SMARTWATCHES: Ein Absatzeinbruch bei der Apple Watch kurz vor dem Erscheinen eines neuen Modells hat im vergangenen Quartal laut Marktforschern im Alleingang das gesamte Geschäft mit Computer-Uhren schrumpfen lassen. Apple habe im vergangenen Quartal rund 1,1 Millionen Uhren verkauft, berichtete der IT-Marktforscher IDC am Montag. Im Jahresvergleich sei das ein Einbruch von über 70 Prozent gewesen.
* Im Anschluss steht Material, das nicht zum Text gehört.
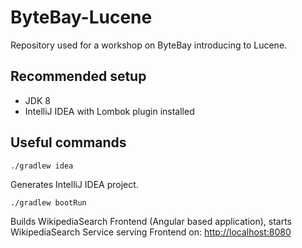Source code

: # ByteBay-Lucene
 Repository used for a workshop on ByteBay introducing to Lucene.

## Recommended setup
- JDK 8
- IntelliJ IDEA with Lombok plugin installed

## Useful commands
```
./gradlew idea
```
Generates IntelliJ IDEA project.
```
./gradlew bootRun
```
Builds WikipediaSearch Frontend (Angular based application), starts WikipediaSearch Service serving Frontend on: [http://localhost:8080](http://localhost:8080)
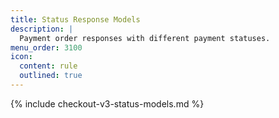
 ```yaml
---
title: Status Response Models
description: |
  Payment order responses with different payment statuses.
menu_order: 3100
icon:
  content: rule
  outlined: true
---
```


{% include checkout-v3-status-models.md %}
Apple ist mit 1,1 Millionen Geräten die klare Nummer eins in der IDC-Rangliste mit 41,3 Prozent Marktanteil. Auf Platz zwei kam Garmin mit rund 20 Prozent nach einem Absatzsprung von 100'000 auf 600'000 Uhren. Den Pionier Samsung sieht IDC stabil bei 400'000 Geräten.Beim PC-Riesen Lenovo sei der Absatz von 300'000 auf 100'000 Uhren der Marke Moto gefallen.

MILLIARDENFUSION UNTER US-ONLINEBROKERN: Der grösste US-Onlinebroker TD Ameritrade verleibt sich den Konkurrenten Scottrade für 2,7 Milliarden Dollar ein. Wie der Marktführer mitteilte, zahlen er und die Toronto-Dominion Bank zunächst vier Milliarden Dollar für das Unternehmen. Anschliessend soll das Bankgeschäft von Scottrade an die US-Tochter der Kanadier für 1,3 Milliarden Dollar übergehen. Toronto-Dominion ist zu 42 Prozent an Ameritrade beteiligt. Discountbroker stehen zurzeit unter Druck, weil sich ihr Handelsvolumen schwach entwickelt und die Erlöse nur langsam wachsen. Hintergrund ist, dass viele Vermögensverwalter wegen des harten Wettbewerbs ihre Gebühren gesenkt haben.